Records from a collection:
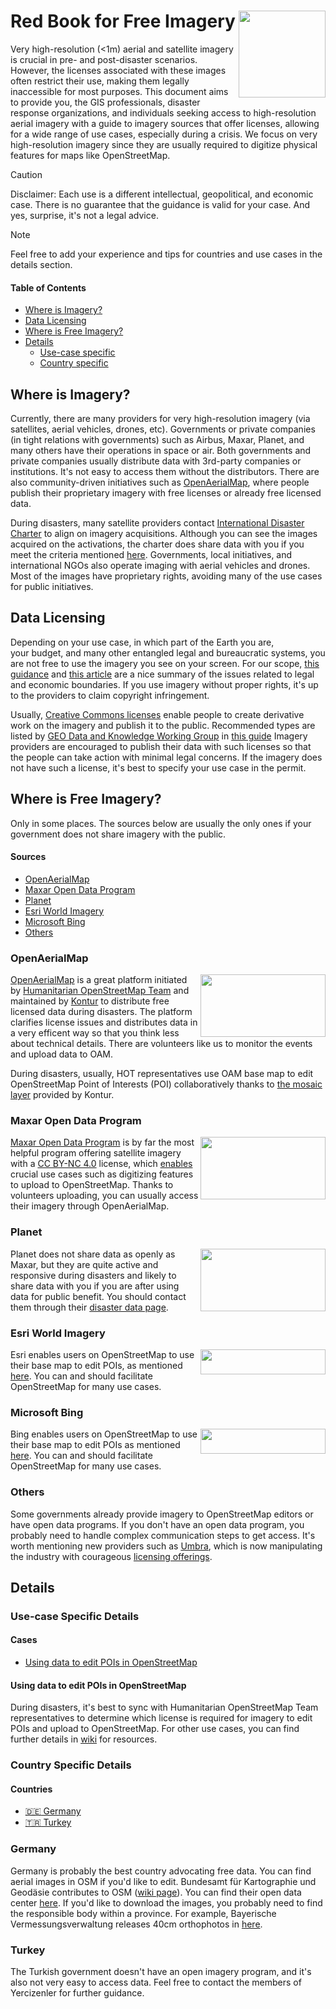 # Red Book for Free Imagery <a href='https://yercizenler.org'><img src='https://yercizenler.org/wp-content/uploads/2018/09/yer-cizenlerlogo.png' align="right" height="139" /></a>

Very high-resolution (<1m) aerial and satellite imagery is crucial in pre- and post-disaster scenarios. However, the licenses associated with these images often restrict their use, making them legally inaccessible for most purposes. This document aims to provide you, the GIS professionals, disaster response organizations, and individuals seeking access to high-resolution aerial imagery with a guide to imagery sources that offer licenses, allowing for a wide range of use cases, especially during a crisis. We focus on very high-resolution imagery since they are usually required to digitize physical features for maps like OpenStreetMap.

> [!CAUTION]
> Disclaimer: Each use is a different intellectual, geopolitical, and economic case. There is no guarantee that the guidance is valid for your case. And yes, surprise, it's not a legal advice.

> [!NOTE]
> Feel free to add your experience and tips for countries and use cases in the details section.

#### Table of Contents
- [Where is Imagery?](#where-is-imagery)
- [Data Licensing](#data-licensing)
- [Where is Free Imagery?](#where-is-free-imagery)
- [Details](#details)
  - [Use-case specific](#use-case-specific-details)
  - [Country specific](#country-specific-details)

## Where is Imagery?
Currently, there are many providers for very high-resolution imagery (via satellites, aerial vehicles, drones, etc). Governments or private companies (in tight relations with governments) such as Airbus, Maxar, Planet, and many others have their operations in space or air. Both governments and private companies usually distribute data with 3rd-party companies or institutions. It's not easy to access them without the distributors. There are also community-driven initiatives such as [OpenAerialMap](https://openaerialmap.org), where people publish their proprietary imagery with free licenses or already free licensed data.

During disasters, many satellite providers contact [International Disaster Charter](https://disasterscharter.org/web/guest/about-the-charter) to align on imagery acquisitions. Although you can see the images acquired on the activations, the charter does share data with you if you meet the criteria mentioned [here](https://disasterscharter.org/web/guest/how-to-register-as-a-user). Governments, local initiatives, and international NGOs also operate imaging with aerial vehicles and drones. Most of the images have proprietary rights, avoiding many of the use cases for public initiatives.

## Data Licensing
Depending on your use case, in which part of the Earth you are, your budget, and many other entangled legal and bureaucratic systems, you are not free to use the imagery you see on your screen. For our scope, [this guidance](https://gkhub.earthobservations.org/packages/p0zg8-02b56) and [this article](https://joemorrison.medium.com/the-commercial-satellite-imagery-business-model-is-broken-6f0e437ec29d) are a nice summary of the issues related to legal and economic boundaries. If you use imagery without proper rights, it's up to the providers to claim copyright infringement.

Usually, [Creative Commons licenses](https://creativecommons.org/share-your-work/cclicenses/) enable people to create derivative work on the imagery and publish it to the public. Recommended types are listed by [GEO Data and Knowledge Working Group](https://earthobservations.org/organization/working-groups/geo-data-working-group) in [this guide](https://gkhub.earthobservations.org/packages/p0zg8-02b56) Imagery providers are encouraged to publish their data with such licenses so that the people can take action with minimal legal concerns. If the imagery does not have such a license, it's best to specify your use case in the permit.

## Where is Free Imagery?
Only in some places. The sources below are usually the only ones if your government does not share imagery with the public.

#### Sources
- [OpenAerialMap](#OpenAerialMap)
- [Maxar Open Data Program](#Maxar-Open-Data-Program)
- [Planet](#Planet)
- [Esri World Imagery](#Esri-World-Imagery)
- [Microsoft Bing](#Microsoft-Bing)
- [Others](#Others)

### OpenAerialMap
<a href='https://openaerialmap.org'><img src='https://openaerialmap.org/assets/graphics/meta/oam-logo-h-pos.svg' align="right" height="100" width="200" /></a>
[OpenAerialMap](https://openaerialmap.org) is a great platform initiated by [Humanitarian OpenStreetMap Team](https://www.hotosm.org/) and maintained by [Kontur](https://www.kontur.io/) to distribute free licensed data during disasters. The platform clarifies license issues and distributes data in a very efficent way so that you think less about technical details. There are volunteers like us to monitor the events and upload data to OAM.

During disasters, usually, HOT representatives use OAM base map to edit OpenStreetMap Point of Interests (POI) collaboratively thanks to [the mosaic layer](https://www.kontur.io/solutions/global-orthomosaic-layer/) provided by Kontur.

### Maxar Open Data Program
<a href='https://www.maxar.com/open-data'><img src='https://www.maxar.com/assets/navbar/maxar-logo-navbar-b16b65d2d6b07ad4cd5fb17b016835a20a6a359158d832293402e231fca26e13.svg' align="right" height="100" width="200" /></a>
[Maxar Open Data Program](https://www.maxar.com/open-data) is by far the most helpful program offering satellite imagery with a [CC BY-NC 4.0](https://creativecommons.org/licenses/by-nc/4.0/) license, which [enables](https://maxar-marketing.s3.amazonaws.com/files/downloads/119757_opendataprotocol_2020_04.pdf) crucial use cases such as digitizing features to upload to OpenStreetMap. Thanks to volunteers uploading, you can usually access their imagery through OpenAerialMap.

### Planet
<a href='https://www.planet.com/disasterdata/'><img src='https://upload.wikimedia.org/wikipedia/commons/thumb/f/f3/Planet_Labs_logo.svg/480px-Planet_Labs_logo.svg.png' align="right" height="100" width="200" /></a>
Planet does not share data as openly as Maxar, but they are quite active and responsive during disasters and likely to share data with you if you are after using data for public benefit. You should contact them through their [disaster data page](https://www.planet.com/disasterdata/).

### Esri World Imagery
<a href='https://www.arcgis.com/home/item.html?id=10df2279f9684e4a9f6a7f08febac2a9'><img src='https://upload.wikimedia.org/wikipedia/de/thumb/4/46/ESRI_Logo.svg/1416px-ESRI_Logo.svg.png?20111006175738' align="right" height="40" width="200" /></a>
Esri enables users on OpenStreetMap to use their base map to edit POIs, as mentioned [here](https://wiki.openstreetmap.org/wiki/Esri). You can and should facilitate OpenStreetMap for many use cases.

### Microsoft Bing
<a href='https://www.bing.com/maps/'><img src='https://upload.wikimedia.org/wikipedia/commons/e/e8/Microsoft_Bing_logo.svg' align="right" height="40" width="200" /></a>
Bing enables users on OpenStreetMap to use their base map to edit POIs as mentioned [here](https://wiki.openstreetmap.org/wiki/Bing_Maps). You can and should facilitate OpenStreetMap for many use cases.

### Others
Some governments already provide imagery to OpenStreetMap editors or have open data programs. If you don't have an open data program, you probably need to handle complex communication steps to get access. It's worth mentioning new providers such as [Umbra](https://umbra.space/), which is now manipulating the industry with courageous [licensing offerings](https://joemorrison.substack.com/p/how-to-change-an-industry).

## Details

### Use-case Specific Details

#### Cases
- [Using data to edit POIs in OpenStreetMap](#Using-data-to-edit-POIs-in-OpenStreetMap)

#### Using data to edit POIs in OpenStreetMap
During disasters, it's best to sync with Humanitarian OpenStreetMap Team representatives to determine which license is required for imagery to edit POIs and upload to OpenStreetMap. For other use cases, you can find further details in [wiki](https://wiki.openstreetmap.org/) for resources.


### Country Specific Details

#### Countries
- [:de: Germany](#Germany)
- [:tr: Turkey](#Turkey)

### Germany
Germany is probably the best country advocating free data. You can find aerial images in OSM if you'd like to edit. Bundesamt für Kartographie und Geodäsie contributes to OSM ([wiki page](https://wiki.openstreetmap.org/wiki/DE:Bundesamt_f%C3%BCr_Kartographie_und_Geod%C3%A4sie)). You can find their open data center [here](https://gdz.bkg.bund.de/). If you'd like to download the images, you probably need to find the responsible body within a province. For example, Bayerische
Vermessungsverwaltung releases 40cm orthophotos in [here](https://geodaten.bayern.de/opengeodata/OpenDataDetail.html?pn=dop40).

### Turkey
The Turkish government doesn't have an open imagery program, and it's also not very easy to access data. Feel free to contact the members of Yercizenler for further guidance.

▶ [Activity]:
For every line above that includes the word "licensed", return the line.

▶ [Result below]:
Currently, there are many providers for very high-resolution imagery (via satellites, aerial vehicles, drones, etc). Governments or private companies (in tight relations with governments) such as Airbus, Maxar, Planet, and many others have their operations in space or air. Both governments and private companies usually distribute data with 3rd-party companies or institutions. It's not easy to access them without the distributors. There are also community-driven initiatives such as [OpenAerialMap](https://openaerialmap.org), where people publish their proprietary imagery with free licenses or already free licensed data.
[OpenAerialMap](https://openaerialmap.org) is a great platform initiated by [Humanitarian OpenStreetMap Team](https://www.hotosm.org/) and maintained by [Kontur](https://www.kontur.io/) to distribute free licensed data during disasters. The platform clarifies license issues and distributes data in a very efficent way so that you think less about technical details. There are volunteers like us to monitor the events and upload data to OAM.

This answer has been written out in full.